Rendered images with source text
####
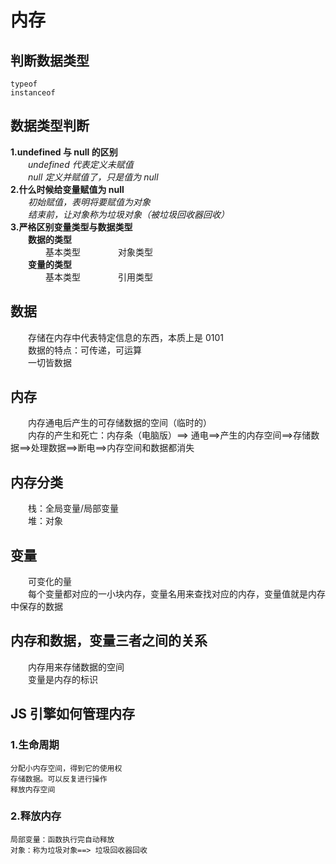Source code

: # 内存

## 判断数据类型

    typeof
    instanceof

## 数据类型判断

**1.undefined 与 null 的区别**  
        &emsp;&emsp;_undefined 代表定义未赋值_  
        &emsp;&emsp;_null 定义并赋值了，只是值为 null_  
**2.什么时候给变量赋值为 null**  
        &emsp;&emsp;_初始赋值，表明将要赋值为对象_  
        &emsp;&emsp;_结束前，让对象称为垃圾对象（被垃圾回收器回收）_  
**3.严格区别变量类型与数据类型**  
        &emsp;&emsp;**数据的类型**  
            &emsp;&emsp;&emsp;&emsp;基本类型
            &emsp;&emsp;&emsp;&emsp;对象类型  
        &emsp;&emsp;**变量的类型**  
            &emsp;&emsp;&emsp;&emsp;基本类型
            &emsp;&emsp;&emsp;&emsp;引用类型

## 数据

&emsp;&emsp;存储在内存中代表特定信息的东西，本质上是 0101  
&emsp;&emsp;数据的特点：可传递，可运算  
&emsp;&emsp;一切皆数据

## 内存

&emsp;&emsp;内存通电后产生的可存储数据的空间（临时的）  
&emsp;&emsp;内存的产生和死亡：内存条（电脑版）==> 通电==>产生的内存空间==>存储数据==>处理数据==>断电==>内存空间和数据都消失

## 内存分类

&emsp;&emsp;栈：全局变量/局部变量  
&emsp;&emsp;堆：对象

## 变量

&emsp;&emsp;可变化的量  
&emsp;&emsp;每个变量都对应的一小块内存，变量名用来查找对应的内存，变量值就是内存中保存的数据

## 内存和数据，变量三者之间的关系

&emsp;&emsp;内存用来存储数据的空间  
&emsp;&emsp;变量是内存的标识

## JS 引擎如何管理内存

### 1.生命周期

    分配小内存空间，得到它的使用权
    存储数据。可以反复进行操作
    释放内存空间

### 2.释放内存

    局部变量：函数执行完自动释放
    对象：称为垃圾对象==> 垃圾回收器回收
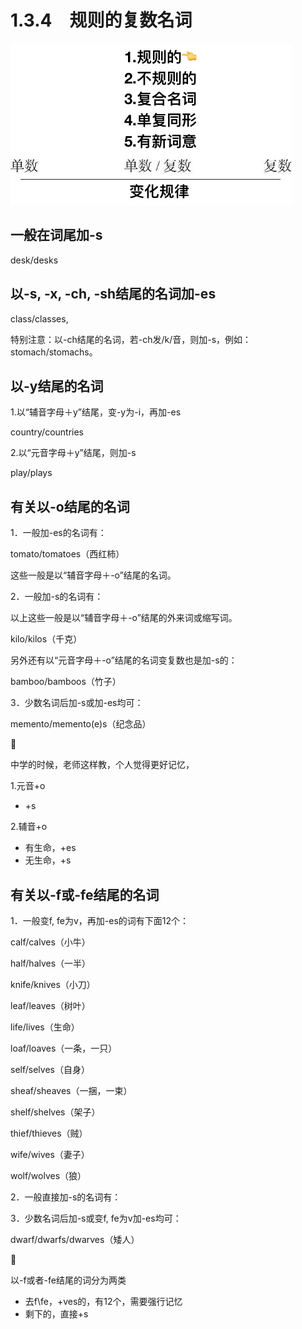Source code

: # 1.3.4　规则的复数名词

![image-20190827121605317](assets/subsection4/image-20190827121605317.png)

## 一般在词尾加-s

desk/desks

## 以-s, -x, -ch, -sh结尾的名词加-es

class/classes,

特别注意：以-ch结尾的名词，若-ch发/k/音，则加-s，例如：stomach/stomachs。

## 以-y结尾的名词

1.以“辅音字母＋y”结尾，变-y为-i，再加-es

country/countries

2.以“元音字母＋y”结尾，则加-s

play/plays

## 有关以-o结尾的名词

1．一般加-es的名词有：

tomato/tomatoes（西红柿）

这些一般是以“辅音字母＋-o”结尾的名词。

2．一般加-s的名词有：

以上这些一般是以“辅音字母＋-o”结尾的外来词或缩写词。

kilo/kilos（千克）

另外还有以“元音字母＋-o”结尾的名词变复数也是加-s的：

bamboo/bamboos（竹子）

3．少数名词后加-s或加-es均可：

memento/memento(e)s（纪念品）

📓

中学的时候，老师这样教，个人觉得更好记忆，

1.元音+o

- +s

2.辅音+o

- 有生命，+es
- 无生命，+s

## 有关以-f或-fe结尾的名词

1．一般变f, fe为v，再加-es的词有下面12个：

calf/calves（小牛）

half/halves（一半）

knife/knives（小刀）

leaf/leaves（树叶）

life/lives（生命）

loaf/loaves（一条，一只）

self/selves（自身）

sheaf/sheaves（一捆，一束）

shelf/shelves（架子）

thief/thieves（贼）

wife/wives（妻子）

wolf/wolves（狼）

2．一般直接加-s的名词有：

3．少数名词后加-s或变f, fe为v加-es均可：

dwarf/dwarfs/dwarves（矮人）

📓 

以-f或者-fe结尾的词分为两类

- 去f\fe，+ves的，有12个，需要强行记忆
- 剩下的，直接+s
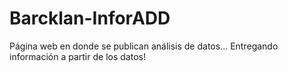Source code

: # Barcklan-InforADD
Página web en donde se publican análisis de datos... Entregando información a partir de los datos!
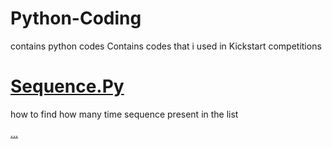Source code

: # Python-Coding
<script>
function fn(){
  alert("Hello World")
  }
</script>

contains python codes 
Contains codes that i used in Kickstart competitions
<h1><a href="https://github.com/tanaykulkarni27/Python-Coding/blob/master/sequence.py">Sequence.Py</a></h1>
<p>how to find how many time sequence present in the list</p> <a href="https://github.com/tanaykulkarni27/Python-Coding/blob/master/README.md" onclick="fn()">...</a>
<p id="vis" style="visibility: hidden;">for Example:
    3 #Case No (No of times you are running the code)
    6 3 # 6 length of list and 3 is length of sequence (sequence will be generated automatically) 
    </p>
 
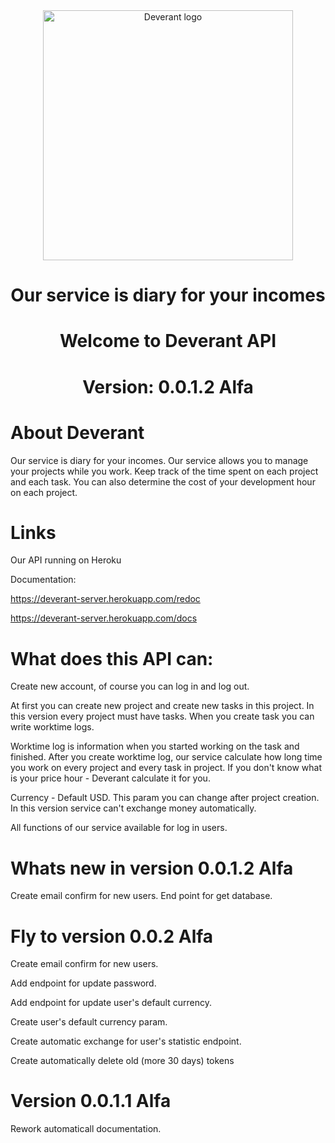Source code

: <div align="center">
  <img alt="Deverant logo" src="https://i.postimg.cc/wvhDZTPn/Deverant.png" width="400px" />

  # Our service is diary for your incomes
  # Welcome to Deverant API
  # Version: 0.0.1.2 Alfa
</div>

# About Deverant
Our service is diary for your incomes. Our service allows you to manage your projects while you work. Keep track of the time spent on each project and each task. You can also determine the cost of your development hour on each project.
# Links
Our API running on Heroku

Documentation:

https://deverant-server.herokuapp.com/redoc

https://deverant-server.herokuapp.com/docs

# What does this API can:
Create new account, of course you can log in and log out.

At first you can create new project and create new tasks in this project. In this version every project must have tasks. When you create task you can write worktime logs. 

Worktime log is information when you started working on the task and finished. After you create worktime log, our service calculate how long time you work on every project and every task in project. If you don't know what is your price hour - Deverant calculate it for you.

Currency - Default USD. This param you can change after project creation. In this version service can't exchange money automatically.

All functions of our service available for log in users.

# Whats new in version 0.0.1.2 Alfa

Create email confirm for new users. 
End point for get database.

# Fly to version 0.0.2 Alfa
Create email confirm for new users. 

Add endpoint for update password. 

Add endpoint for update user's default currency.

Create user's default currency param.

Create automatic exchange for user's statistic endpoint.

Create automatically delete old (more 30 days) tokens

# Version 0.0.1.1 Alfa

Rework automaticall documentation.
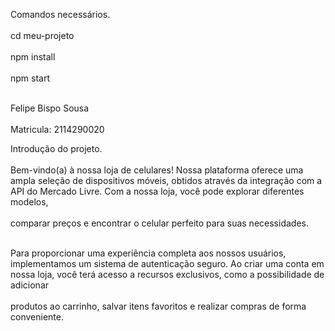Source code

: Comandos necessários. <br></br>
cd meu-projeto <br></br>
npm install <br></br>
npm start <br></br>

Felipe Bispo Sousa <br></br>
Matricula: 2114290020

Introdução do projeto. <br></br>
Bem-vindo(a) à nossa loja de celulares! Nossa plataforma oferece uma ampla seleção de dispositivos móveis, obtidos através da integração com a API do Mercado Livre. Com a nossa loja, você pode explorar diferentes modelos,<br></br> comparar preços e encontrar o celular perfeito para suas necessidades.<br></br>

Para proporcionar uma experiência completa aos nossos usuários, implementamos um sistema de autenticação seguro. Ao criar uma conta em nossa loja, você terá acesso a recursos exclusivos, como a possibilidade de adicionar <br></br>produtos ao carrinho, salvar itens favoritos e realizar compras de forma conveniente.<br></br>
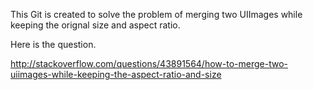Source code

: This Git is created to solve the problem of merging two UIImages while keeping the orignal size and aspect ratio.

Here is the question.

http://stackoverflow.com/questions/43891564/how-to-merge-two-uiimages-while-keeping-the-aspect-ratio-and-size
####
EXERCISE GOAL ▸ With the images left out, set down every entry exactly.

SOLUTION ▸
Source code

: # 内存

## 判断数据类型

    typeof
    instanceof

## 数据类型判断

**1.undefined 与 null 的区别**  
        &emsp;&emsp;_undefined 代表定义未赋值_  
        &emsp;&emsp;_null 定义并赋值了，只是值为 null_  
**2.什么时候给变量赋值为 null**  
        &emsp;&emsp;_初始赋值，表明将要赋值为对象_  
        &emsp;&emsp;_结束前，让对象称为垃圾对象（被垃圾回收器回收）_  
**3.严格区别变量类型与数据类型**  
        &emsp;&emsp;**数据的类型**  
            &emsp;&emsp;&emsp;&emsp;基本类型
            &emsp;&emsp;&emsp;&emsp;对象类型  
        &emsp;&emsp;**变量的类型**  
            &emsp;&emsp;&emsp;&emsp;基本类型
            &emsp;&emsp;&emsp;&emsp;引用类型

## 数据

&emsp;&emsp;存储在内存中代表特定信息的东西，本质上是 0101  
&emsp;&emsp;数据的特点：可传递，可运算  
&emsp;&emsp;一切皆数据

## 内存

&emsp;&emsp;内存通电后产生的可存储数据的空间（临时的）  
&emsp;&emsp;内存的产生和死亡：内存条（电脑版）==> 通电==>产生的内存空间==>存储数据==>处理数据==>断电==>内存空间和数据都消失

## 内存分类

&emsp;&emsp;栈：全局变量/局部变量  
&emsp;&emsp;堆：对象

## 变量

&emsp;&emsp;可变化的量  
&emsp;&emsp;每个变量都对应的一小块内存，变量名用来查找对应的内存，变量值就是内存中保存的数据

## 内存和数据，变量三者之间的关系

&emsp;&emsp;内存用来存储数据的空间  
&emsp;&emsp;变量是内存的标识

## JS 引擎如何管理内存

### 1.生命周期

    分配小内存空间，得到它的使用权
    存储数据。可以反复进行操作
    释放内存空间

### 2.释放内存

    局部变量：函数执行完自动释放
    对象：称为垃圾对象==> 垃圾回收器回收
Source code

: # 1.3.4　规则的复数名词

![image-20190827121605317](assets/subsection4/image-20190827121605317.png)

## 一般在词尾加-s

desk/desks

## 以-s, -x, -ch, -sh结尾的名词加-es

class/classes,

特别注意：以-ch结尾的名词，若-ch发/k/音，则加-s，例如：stomach/stomachs。

## 以-y结尾的名词

1.以“辅音字母＋y”结尾，变-y为-i，再加-es

country/countries

2.以“元音字母＋y”结尾，则加-s

play/plays

## 有关以-o结尾的名词

1．一般加-es的名词有：

tomato/tomatoes（西红柿）

这些一般是以“辅音字母＋-o”结尾的名词。

2．一般加-s的名词有：

以上这些一般是以“辅音字母＋-o”结尾的外来词或缩写词。

kilo/kilos（千克）

另外还有以“元音字母＋-o”结尾的名词变复数也是加-s的：

bamboo/bamboos（竹子）

3．少数名词后加-s或加-es均可：

memento/memento(e)s（纪念品）

📓

中学的时候，老师这样教，个人觉得更好记忆，

1.元音+o

- +s

2.辅音+o

- 有生命，+es
- 无生命，+s

## 有关以-f或-fe结尾的名词

1．一般变f, fe为v，再加-es的词有下面12个：

calf/calves（小牛）

half/halves（一半）

knife/knives（小刀）

leaf/leaves（树叶）

life/lives（生命）

loaf/loaves（一条，一只）

self/selves（自身）

sheaf/sheaves（一捆，一束）

shelf/shelves（架子）

thief/thieves（贼）

wife/wives（妻子）

wolf/wolves（狼）

2．一般直接加-s的名词有：

3．少数名词后加-s或变f, fe为v加-es均可：

dwarf/dwarfs/dwarves（矮人）

📓 

以-f或者-fe结尾的词分为两类

- 去f\fe，+ves的，有12个，需要强行记忆
- 剩下的，直接+s
Source code

: # Barcklan-InforADD
Página web en donde se publican análisis de datos... Entregando información a partir de los datos!
Source code

: # Python-Coding
<script>
function fn(){
  alert("Hello World")
  }
</script>

contains python codes 
Contains codes that i used in Kickstart competitions
<h1><a href="https://github.com/tanaykulkarni27/Python-Coding/blob/master/sequence.py">Sequence.Py</a></h1>
<p>how to find how many time sequence present in the list</p> <a href="https://github.com/tanaykulkarni27/Python-Coding/blob/master/README.md" onclick="fn()">...</a>
<p id="vis" style="visibility: hidden;">for Example:
    3 #Case No (No of times you are running the code)
    6 3 # 6 length of list and 3 is length of sequence (sequence will be generated automatically) 
    </p>
 
Source code

: <div align="center">
  <img alt="Deverant logo" src="https://i.postimg.cc/wvhDZTPn/Deverant.png" width="400px" />

  # Our service is diary for your incomes
  # Welcome to Deverant API
  # Version: 0.0.1.2 Alfa
</div>

# About Deverant
Our service is diary for your incomes. Our service allows you to manage your projects while you work. Keep track of the time spent on each project and each task. You can also determine the cost of your development hour on each project.
# Links
Our API running on Heroku

Documentation:

https://deverant-server.herokuapp.com/redoc

https://deverant-server.herokuapp.com/docs

# What does this API can:
Create new account, of course you can log in and log out.

At first you can create new project and create new tasks in this project. In this version every project must have tasks. When you create task you can write worktime logs. 

Worktime log is information when you started working on the task and finished. After you create worktime log, our service calculate how long time you work on every project and every task in project. If you don't know what is your price hour - Deverant calculate it for you.

Currency - Default USD. This param you can change after project creation. In this version service can't exchange money automatically.

All functions of our service available for log in users.

# Whats new in version 0.0.1.2 Alfa

Create email confirm for new users. 
End point for get database.

# Fly to version 0.0.2 Alfa
Create email confirm for new users. 

Add endpoint for update password. 

Add endpoint for update user's default currency.

Create user's default currency param.

Create automatic exchange for user's statistic endpoint.

Create automatically delete old (more 30 days) tokens

# Version 0.0.1.1 Alfa

Rework automaticall documentation.
Source code

: Comandos necessários. <br></br>
cd meu-projeto <br></br>
npm install <br></br>
npm start <br></br>

Felipe Bispo Sousa <br></br>
Matricula: 2114290020

Introdução do projeto. <br></br>
Bem-vindo(a) à nossa loja de celulares! Nossa plataforma oferece uma ampla seleção de dispositivos móveis, obtidos através da integração com a API do Mercado Livre. Com a nossa loja, você pode explorar diferentes modelos,<br></br> comparar preços e encontrar o celular perfeito para suas necessidades.<br></br>

Para proporcionar uma experiência completa aos nossos usuários, implementamos um sistema de autenticação seguro. Ao criar uma conta em nossa loja, você terá acesso a recursos exclusivos, como a possibilidade de adicionar <br></br>produtos ao carrinho, salvar itens favoritos e realizar compras de forma conveniente.<br></br>
Source code

: This Git is created to solve the problem of merging two UIImages while keeping the orignal size and aspect ratio.

Here is the question.

http://stackoverflow.com/questions/43891564/how-to-merge-two-uiimages-while-keeping-the-aspect-ratio-and-size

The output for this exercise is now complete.